Great With Child: Letters to a Young Mother, by Beth Ann Fennelly: This slim, beautifully written book is a collection of letters that poet/writer Fennelly wrote to a young friend pregnant with her first child. Fennelly shares her observations about pregnancy and motherhood and the challenges (and joys) of balancing being a mother, wife, and writer. I found the passages about finding balance in one’s work and home life to be particularly resonant. I leant this book to our former babysitter when she got pregnant and she told me she found it reassuring and sweet.

Ina May’s Guide to Childbirth, by Ina May Gaskin: This is a must-read for anyone considering having an unmedicated childbirth. Gaskin, considered one of the mothers of modern American midwifery, has written an essential guide on what happens during birth and how the process can be made easier and more comfortable for women without the aid of medical intervention. In a society in which medicalized birth is considered the default option, I think it’s important for women to understand the natural, physiological and mental processes involved in childbirth so that they can make informed decisions about how they want to give birth. The book is also full of empowering (if somewhat hippy-dippy, woo-woo) birth stories from the Farm Midwifery Center in Tennessee. I read this book before I had Lucia and then read it again recently to psych myself up for childbirth. I especially love the reassuring birth stories, as airy-fairy as some of them are, and the photos of real women and babies.

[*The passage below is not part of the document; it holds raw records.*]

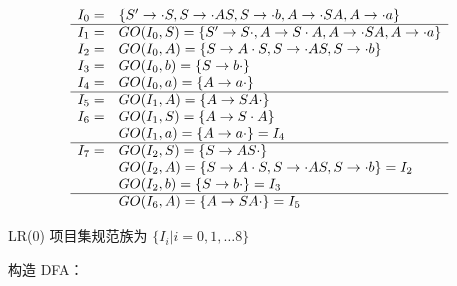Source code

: \begin{enumerate}
\begin{enumerate}
        \begin{equation*}
            \begin{array}{cl}
                I_0 = & \{S' \to \cdot S, S \to \cdot AS, S \to \cdot b, A \to \cdot SA, A \to \cdot a \} \\
                \hline
                I_1 = & GO(I_0, S) = \{S' \to S \cdot, A \to S \cdot A, A \to \cdot SA, A \to \cdot a\} \\
                I_2 = & GO(I_0, A) = \{S \to A \cdot S, S \to \cdot AS, S \to \cdot b \} \\
                I_3 = & GO(I_0, b) = \{S \to b \cdot \} \\
                I_4 = & GO(I_0, a) = \{A \to a \cdot \} \\
                \hline
                I_5 = & GO(I_1, A) = \{A \to SA \cdot \} \\
                I_6 = & GO(I_1, S) = \{A \to S \cdot A\} \\
                    & GO(I_1, a) = \{A \to a \cdot \} = I_4 \\
                \hline
                I_7 = & GO(I_2, S) = \{S \to AS \cdot \} \\
                    & GO(I_2, A) = \{S \to A \cdot S, S \to \cdot AS, S \to \cdot b \} = I_2 \\
                    & GO(I_2, b) = \{S \to b \cdot \} = I_3 \\
                \hline
                    & GO(I_6, A) = \{A \to SA \cdot \} = I_5 \\
            \end{array}
        \end{equation*}
        
        LR(0) 项目集规范族为 $\{I_i | i = 0, 1, \dots 8\}$
        
        构造 DFA：
        
        \begin{figure}[H]
            \centering
\end{figure}
\end{enumerate}
\end{enumerate}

INFANT CARE (SLEEPING, EATING, ETC.)

The Sleepeasy Solution, by Jennifer Waldburger and Jill Spivack: We had to sleep-train our dear Lucia at six months of age because she was THE WORST SLEEPER EVER, no exaggeration. We eventually hired a sleep consultant (Annika Brindley in DC), and the method she used with us closely resembled The Sleepeasy Solution (although Lucia ended up being a tough case who required THREE FULL WEEKS of training, with many tweaks to the system, before she stopped screaming every night at bedtime, so the book alone would not have been enough for us). This book is a good starting place for those looking for answers to common infant sleep conundrums. It is a “cry it out” method, which I understand makes many new parents nervous, but when you’re desperate and the “gentle” sleep learning methods are not penetrating with your willful, spirited, STUBBORN-ASS baby, sometimes you gotta pull out the big guns. I have referred back to this book many times as Lucia has hit little bumps in the sleep road. It is a sensible and loving approach and not draconian, but yes, it does involve some crying.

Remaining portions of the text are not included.